Final Testing of IC Die in Wafer Form

[0065] Final testing of finished IC dies is a process very well-known in the art. As is known in the art, there are a number of ways dies are finished; that is, provided with means to be operated by interconnection with external circuitry. As one example, dies are separated from the wafer upon which they are created, and then bonded to lead frames. Fine wires are bonded to the interface pads on the die and also to extensions of the lead frame. Each die is then encapsulated in a polymer material and each encapsulated assembly is trimmed from the lead frame. A portion of the lead frames provide strong conductors extending outside the encapsulation material for use in soldering the assembly to such as a printed circuit board.

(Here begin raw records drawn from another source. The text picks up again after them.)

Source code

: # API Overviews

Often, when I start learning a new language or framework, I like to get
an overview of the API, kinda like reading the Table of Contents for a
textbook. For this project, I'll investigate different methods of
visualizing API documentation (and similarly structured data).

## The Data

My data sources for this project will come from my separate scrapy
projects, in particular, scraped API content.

[0066] In another example solder balls are bonded to contact pads of each die, and these solder balls are then the contact interface to other circuitry. This practice is described in some detail in this disclosure, and is well-known in the art as Ball Grid Array (B GA) technology.

[0067] In any case, final testing, which must always be done before ICs are delivered to customers, is done after the die are separated from the wafer. Although some very limited circuit testing is done in wafer form by what is known as Probe Testing, the complicated final testing cannot be done at this point, because the contacts pads on the die on the wafer cannot support the mechanical consequences of probe testing. Further, the final testing that is done conventionally requires complicated robotic equipment for handling the individual finished die packages and making the necessary contacts for the testing to occur.

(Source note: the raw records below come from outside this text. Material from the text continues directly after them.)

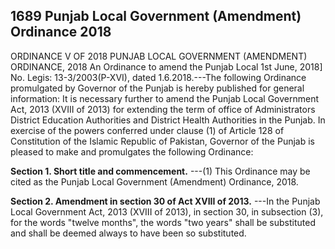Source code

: ## 1689 Punjab Local Government (Amendment) Ordinance 2018
 
ORDINANCE V OF 2018
PUNJAB LOCAL GOVERNMENT (AMENDMENT)
ORDINANCE, 2018
An Ordinance to amend the Punjab Local
1st June, 2018]
No. Legis: 13-3/2003(P-XVI), dated 1.6.2018.---The following Ordinance promulgated by Governor of the Punjab is hereby published for general information:
It is necessary further to amend the Punjab Local Government Act, 2013 (XVIII of 2013) for extending the term of office of Administrators District Education Authorities and District Health Authorities in the Punjab.
In exercise of the powers conferred under clause (1) of Article 128 of Constitution of the Islamic Republic of Pakistan, Governor of the Punjab is pleased to make and promulgates the following Ordinance:

**Section 1. Short title and commencement.**
---(1) This Ordinance may be cited as the Punjab Local Government (Amendment) Ordinance, 2018.

 

**Section 2. Amendment in section 30 of Act XVIII of 2013.**
---In the Punjab Local Government Act, 2013 (XVIII of 2013), in section 30, in subsection (3), for the words "twelve months", the words "two years" shall be substituted and shall be deemed always to have been so substituted.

[0068] In an embodiment of the present invention final testing of die functions is performed on die before die separation from the wafer and final packaging. The added strength and integrity provided by the unique protective polymer layer makes this possible and practical.

[0069] FIG. 9a is a simplified diagram of a wafer 40 upon which a plurality of dies (ICs) have been formed, as is known in the art. As the die are not at this point separated from the wafer, two die are indicated by element numbers 69 and 71, each having two contacts points, 73 and 75 for die 69, and 77 and 79 for die 71. There are, of course, many more contacts than those shown, and the elements are not shown in scale in FIG. 9a.

[0070] In FIG. 9a contact regions 73, 75, 77, and 79 are the exposed regions of contact extensions added to wafer 40 and exposed in the planarizing process performed on polymer layer 47. Also as previously described, the polymer material is by nature much stronger than the silicon material, and provides lateral support for the interfaces between the contact extensions added and the original contacts to IC devices on the wafer.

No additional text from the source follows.